> **Work request**: Go through the data below and return each line where the string "Materials" occurs.

Saved entries

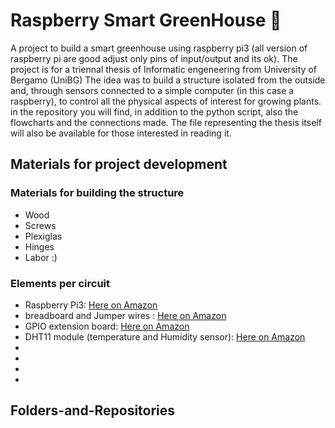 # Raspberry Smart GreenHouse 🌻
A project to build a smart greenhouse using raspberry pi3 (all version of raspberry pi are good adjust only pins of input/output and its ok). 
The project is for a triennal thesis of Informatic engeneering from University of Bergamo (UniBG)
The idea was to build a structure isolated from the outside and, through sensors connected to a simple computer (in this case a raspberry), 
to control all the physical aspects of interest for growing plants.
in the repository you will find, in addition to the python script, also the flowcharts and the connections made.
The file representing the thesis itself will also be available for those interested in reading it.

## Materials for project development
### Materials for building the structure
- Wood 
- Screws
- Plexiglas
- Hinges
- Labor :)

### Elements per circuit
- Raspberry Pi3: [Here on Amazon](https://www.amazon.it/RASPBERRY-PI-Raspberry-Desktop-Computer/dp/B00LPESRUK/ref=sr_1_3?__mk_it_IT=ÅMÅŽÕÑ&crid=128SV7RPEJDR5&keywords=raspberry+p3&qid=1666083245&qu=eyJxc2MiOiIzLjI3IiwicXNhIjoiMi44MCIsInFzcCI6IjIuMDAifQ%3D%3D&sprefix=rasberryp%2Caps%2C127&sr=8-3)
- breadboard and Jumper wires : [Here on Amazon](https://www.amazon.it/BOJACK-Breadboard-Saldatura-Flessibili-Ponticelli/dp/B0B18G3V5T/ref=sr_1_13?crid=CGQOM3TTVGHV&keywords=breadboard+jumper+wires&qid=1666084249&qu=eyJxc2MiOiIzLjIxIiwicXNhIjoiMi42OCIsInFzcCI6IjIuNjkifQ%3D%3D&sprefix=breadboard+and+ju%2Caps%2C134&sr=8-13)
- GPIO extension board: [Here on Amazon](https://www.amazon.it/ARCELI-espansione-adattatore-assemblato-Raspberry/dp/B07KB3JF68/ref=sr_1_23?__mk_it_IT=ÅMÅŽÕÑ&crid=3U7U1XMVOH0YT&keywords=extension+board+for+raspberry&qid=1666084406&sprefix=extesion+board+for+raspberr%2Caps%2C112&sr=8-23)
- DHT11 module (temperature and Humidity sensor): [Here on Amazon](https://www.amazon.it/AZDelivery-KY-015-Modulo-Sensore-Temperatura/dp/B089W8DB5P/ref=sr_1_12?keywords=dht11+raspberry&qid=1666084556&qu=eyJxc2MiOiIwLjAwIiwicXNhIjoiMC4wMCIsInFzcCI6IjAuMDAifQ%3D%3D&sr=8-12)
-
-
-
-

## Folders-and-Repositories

> **Answer for this exercise**:
## Materials for project development
### Materials for building the structure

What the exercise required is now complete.